BEGIN MATERIAL PROVIDED

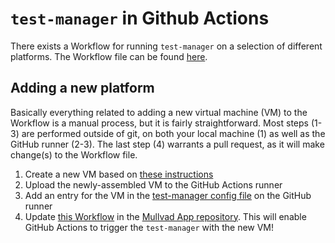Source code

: # `test-manager` in Github Actions

There exists a Workflow for running `test-manager` on a selection of different
platforms. The Workflow file can be found
[here](https://github.com/mullvad/mullvadvpn-app/blob/main/.github/workflows/desktop-e2e.yml).

## Adding a new platform

Basically everything related to adding a new virtual machine (VM) to the Workflow is a manual process, but it is fairly straightforward. Most steps (1-3) are performed outside of git, on both your local machine (1) as well as the GitHub runner (2-3). The last step (4) warrants a pull request, as it will make change(s) to the Workflow file.

1. Create a new VM based on [these instructions](./BUILD_OS_IMAGE.md)
2. Upload the newly-assembled VM to the GitHub Actions runner
3. Add an entry for the VM in the [test-manager config file](../test-manager/docs/config.md) on the GitHub runner
4. Update [this Workflow](https://github.com/mullvad/mullvadvpn-app/blob/main/.github/workflows/desktop-e2e.yml) in the [Mullvad App repository](https://github.com/mullvad/mullvadvpn-app/). This will enable GitHub Actions to trigger the `test-manager` with the new VM!
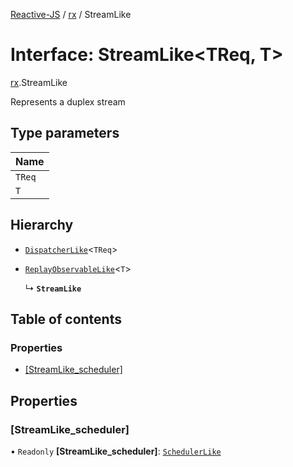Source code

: [Reactive-JS](../README.md) / [rx](../modules/rx.md) / StreamLike

# Interface: StreamLike<TReq, T\>

[rx](../modules/rx.md).StreamLike

Represents a duplex stream

## Type parameters

| Name |
| :------ |
| `TReq` |
| `T` |

## Hierarchy

- [`DispatcherLike`](rx.DispatcherLike.md)<`TReq`\>

- [`ReplayObservableLike`](rx.ReplayObservableLike.md)<`T`\>

  ↳ **`StreamLike`**

## Table of contents

### Properties

- [[StreamLike\_scheduler]](rx.StreamLike.md#[streamlike_scheduler])

## Properties

### [StreamLike\_scheduler]

• `Readonly` **[StreamLike\_scheduler]**: [`SchedulerLike`](concurrent.SchedulerLike.md)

END MATERIAL PROVIDED

■ **TASK STATEMENT**:
Where a line in the records above includes the string "TReq", show it.

■ **SOLUTION**:
# Interface: StreamLike<TReq, T\>
| `TReq` |
- [`DispatcherLike`](rx.DispatcherLike.md)<`TReq`\>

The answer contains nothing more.